Regimented lines of cubicles, head-high partitions or rooms with firmly closed doors have been confined to office history. Nowadays, most offices are designed on open plan principles: colleagues are visible and accessible to each other, encouraging conversation, collaboration and creativity.
But the shared communal space throws up many challenges relating to privacy, territoriality and distractions, and these need to be negotiated with the help of consideration and good manners. Follow our open plan recommendations for a happier, more productive shared working space:
• Work the layout
It will be counter-productive if you cluster all the desks together in large blocs in the centre of the working space. It is better to create ‘pods’ of up to four desks (or shared tables seating up to four colleagues), with lots of passage space between them. This will ensure that workers get up and move around, and easy access will encourage them to walk over to their colleagues’ desks for conversation and consultation, rather than shouting across the office and distracting everyone.
• Create dedicated spaces
Think carefully about how people work together and create spaces away from their desks and the communal area that will accommodate them. You may need to have a formal meeting room with a whiteboard and closing door; alternatively, you may simply need to hive off an area of the office where colleagues can gather around a table to brainstorm, chat or exchange ideas. Maybe it is a good idea to have a ‘quiet space’, where colleagues who want to concentrate can sit with their laptops or notebooks away from background chatter. The important thing is to ensure that team collaborations take place in a dedicated space, which will encourage focus and concentration.
• Separate the Kitchen
Everyone enjoys taking a break, making a cup of coffee, heating up their lunch and enjoying a casual chat with colleagues. It’s time out from the working day, so it shouldn’t be allowed to intrude on working space. Don’t take the open plan aspiration too far; ensure that the kitchen stands apart.
• Respect Privacy
One of the disadvantages of open plan offices is that people’s screens are visible, and employees can feel scrutinised or spied upon. Think about sight lines when you’re positioning desks and computers and try to offset seating positions so that co-workers are not staring at each other or looking straight at a colleague’s screen.

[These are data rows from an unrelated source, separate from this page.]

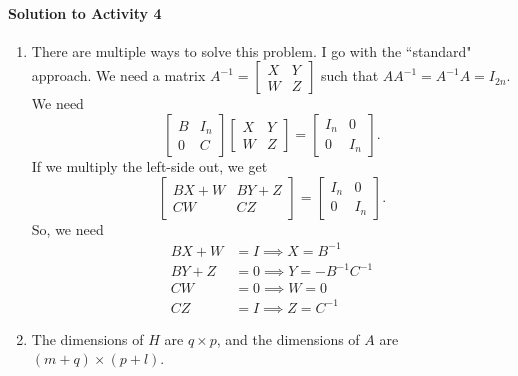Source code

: \paragraph{Solution to Activity 4}
\begin{enumerate}
	\item There are multiple ways to solve this problem. I go with the ``standard" approach. We need a matrix 
		\(A^{-1} = \begin{bmatrix}X & Y \\ W & Z \end{bmatrix}\) such that \(AA^{-1} = A^{-1}A = I_{2n}.\) We need
		\[\begin{bmatrix}B & I_n \\ 0 & C \end{bmatrix}\begin{bmatrix}X & Y \\ W & Z \end{bmatrix} = \begin{bmatrix}I_n & 0 \\ 0 & I_n\end{bmatrix}.\]
		If we multiply the left-side out, we get
		\[\begin{bmatrix}BX + W & BY + Z \\ CW & CZ \end{bmatrix}= \begin{bmatrix}I_n & 0 \\ 0 & I_n\end{bmatrix}.\]
		So, we need
		\begin{align*}
			BX + W &= I \implies X = B^{-1}\\
			BY + Z &= 0 \implies Y = -B^{-1}C^{-1}\\
			CW &= 0 \implies W = 0\\
			CZ &= I \implies Z = C^{-1}
		\end{align*}
	\item The dimensions of \(H\) are \(q \times p\), and the dimensions of \(A\) are \((m + q) \times (p + l)\).


\end{enumerate}
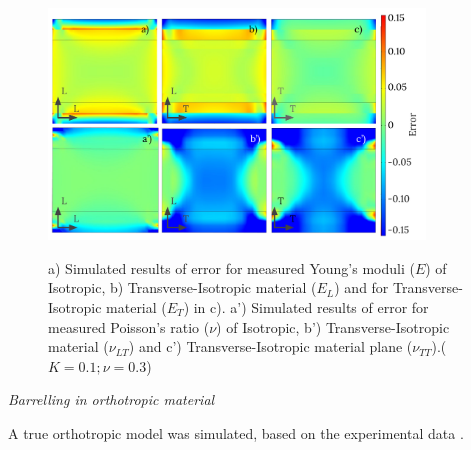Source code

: \documentclass[review]{elsarticle}
\begin{document}
\begin{figure}[h]
\centering
\includegraphics[width=10cm]{BarellingError.pdf}
\label{fig:Error}
\caption{\label{fig:Error} a) Simulated results of error for measured Young's
moduli ($E$) of Isotropic, b) Transverse-Isotropic material ($E_L$) and for
Transverse-Isotropic material ($E_T$) in c). 
a') Simulated results of error for measured
Poisson's ratio ($\nu$) of Isotropic, b')
Transverse-Isotropic material ($\nu_{LT}$) and c') Transverse-Isotropic
material plane ($\nu_{TT}$).($K=0.1;\nu=0.3$)}

\end{figure}


\begin{description}
\item{\textit{Barrelling in orthotropic material}}
\end{description}

A true orthotropic model was simulated, based on the experimental data
\cite{vorobyevcharacterisation}.
\end{document}

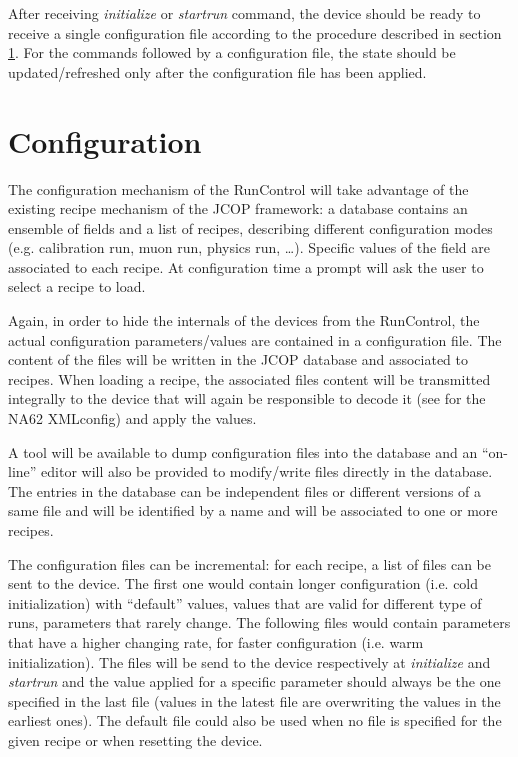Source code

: \documentclass[a4paper]{article}
\begin{document}
After receiving \textit{initialize} or \textit{startrun} command, the device
should be ready to receive a single configuration file according to the
procedure described in section \ref{sec:configuration}. For the commands followed by a configuration
file, the state should be updated/refreshed only after the configuration file has been applied.

\section{Configuration}\label{sec:configuration}
The configuration mechanism of the RunControl will take advantage of the existing recipe mechanism
of the JCOP\cite{biblio:JCOP} framework: a database contains an ensemble of fields and a list of
recipes, describing different configuration modes (e.g. calibration run, muon
run, physics run, \ldots). Specific values of the field are associated to each
recipe. At configuration time a prompt will ask the user to select a recipe to load.

Again, in order to hide the internals of the devices from the RunControl, the actual configuration
parameters/values are contained in a configuration file. The content of the files will be written in
the JCOP database and associated to recipes. When loading a recipe, the associated files content
will be transmitted integrally to the device that will again be responsible to
decode it (see \cite{biblio:XMLProxy} for the NA62 XMLconfig) and apply the
values.

A tool will be available to dump configuration files into the database and an ``on-line'' editor will
also be provided to modify/write files directly in the database. The entries in the database can be
independent files or different versions of a same file and will be identified by a name and will
be associated to one or more recipes.

The configuration files can be incremental: for each recipe, a list of files can be sent to the
device. The first one would contain longer configuration (i.e. cold
initialization) with ``default'' values, values that are valid for different
type of runs, parameters that rarely change. The following files would contain
parameters that have a higher changing rate, for faster configuration (i.e.
warm initialization). The files will be send to the device respectively at
\textit{initialize} and \textit{startrun} and the value applied for a specific
parameter should always be the one specified in the last file (values in the
latest file are overwriting the values in the earliest ones). The default file
could also be used when no file is specified for the given recipe or when
resetting the device.
\end{document}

Once you’ve got the open plan layout right, the success or failure of your office is very much down to the behaviour of your employees. For a communal working place to succeed, they will need to be conscious of other people and considerate about how they behave:
• Keep a Tidy Desk
Your workspace is on full view in an open plan office so it’s a good idea to eliminate teetering piles of files and papers, dirty coffee cups or overflowing in-trays. Try and ensure your desk is as empty as possible when you leave it each night – remember, people will read unsightly clutter as a telling sign of disorganisation and disarray.

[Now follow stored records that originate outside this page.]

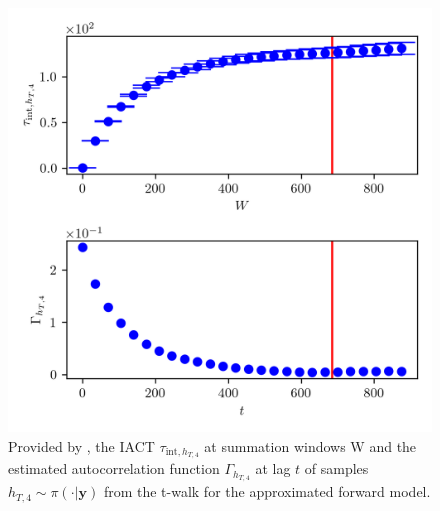 \begin{figure}[ht!]
	\centering
	\includegraphics{UwerrTauIntTWalk12.png}
	\caption[IACT and autocorrelation function of samples $h_{T,4} \sim \pi(\cdot|\bm{y})$, for approximated model.]{Provided by \cite{drikHesse}, the IACT $\tau_{\text{int},h_{T,4}}$ at summation windows W and the estimated autocorrelation function $\Gamma_{h_{T,4}}$ at lag $t$ of samples $h_{T,4} \sim \pi( \cdot| \bm{y})$ from the t-walk for the approximated forward model.}
	\label{fig:TWalkIATC13}
\end{figure}

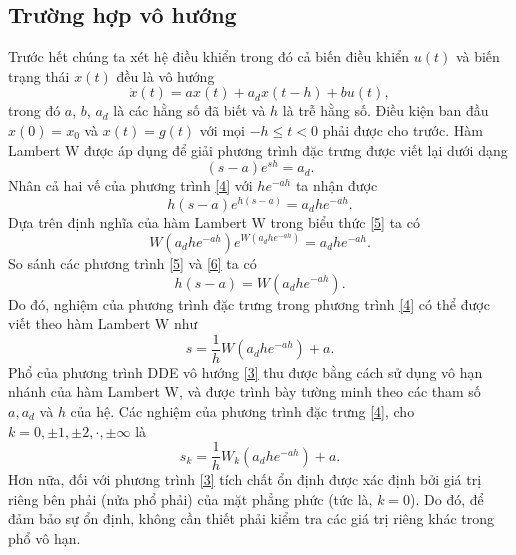 \subsection{Trường hợp vô hướng}
\noindent Trước hết chúng ta xét hệ điều khiển trong đó cả biến điều khiển $u(t)$ và biến trạng thái $x(t)$ đều là vô hướng
%
\begin{equation}\label{3}
\dot{x}(t)=ax(t)+a_dx(t-h)+bu(t),
\end{equation} 
%
trong đó $a$, $b$, $a_d$ là các hằng số đã biết và $h$ là trễ hằng số. Điều kiện ban đầu $x(0)=x_0$ và $x(t)=g(t)$ với mọi $-h\leq t<0$ phải được cho trước. Hàm Lambert W được áp dụng để giải phương trình đặc trưng được viết lại dưới dạng
\begin{equation}\label{4}
(s-a)e^{sh}=a_d.
\end{equation} 
Nhân cả hai vế của phương trình \eqref{4} với $he^{-ah}$ ta nhận được
\begin{equation}\label{5}
h(s-a)e^{h(s-a)}=a_dhe^{-ah}.
\end{equation}
Dựa trên định nghĩa của hàm Lambert W trong biểu thức \eqref{5} ta có
\begin{equation}\label{6}
W(a_dhe^{-ah})e^{W(a_dhe^{-ah})}=a_dhe^{-ah}.
\end{equation} 
So sánh các phương trình \eqref{5} và \eqref{6} ta có
\begin{equation}\label{7}
h(s-a)=W(a_dhe^{-ah}).
\end{equation} 
Do đó, nghiệm của phương trình đặc trưng trong phương trình \eqref{4} có thể được viết theo hàm Lambert W như
\begin{equation}\label{8}
s=\dfrac{1}{h}W(a_dhe^{-ah})+a.
\end{equation} 
Phổ của phương trình DDE vô hướng \eqref{3} thu được bằng cách sử dụng vô hạn nhánh của hàm Lambert W, và được trình bày tường minh theo các tham số $a, a_d$ và $h$ của hệ. Các nghiệm của phương trình đặc trưng \eqref{4}, cho $k=0,\pm 1,\pm 2,\cdot, \pm\infty$ là
\begin{equation}\label{9}
s_k=\dfrac{1}{h}W_k(a_dhe^{-ah})+a.
\end{equation}
Hơn nữa, đối với phương trình \eqref{3} tích chất ổn định được xác định bởi giá trị riêng bên phải (nửa phổ phải) của mặt phẳng phức (tức là, $k = 0$). Do đó, để đảm bảo sự ổn định, không cần thiết phải kiểm tra các giá trị riêng khác trong phổ vô hạn.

• Don’t be a Noise Nuisance
You may love listening to music or podcasts as you work, but if you do so ensure that you are wearing efficient headphones or earbuds and that no sound is leaking out. Moderate the volume of your voice and don’t shout across the office. Don’t listen to voicemail messages by speakerphone. If you’ve got to make an important phone call or you’re having a video meeting, politely warn your colleagues, and reciprocate by respecting your colleagues’ pleas for silence.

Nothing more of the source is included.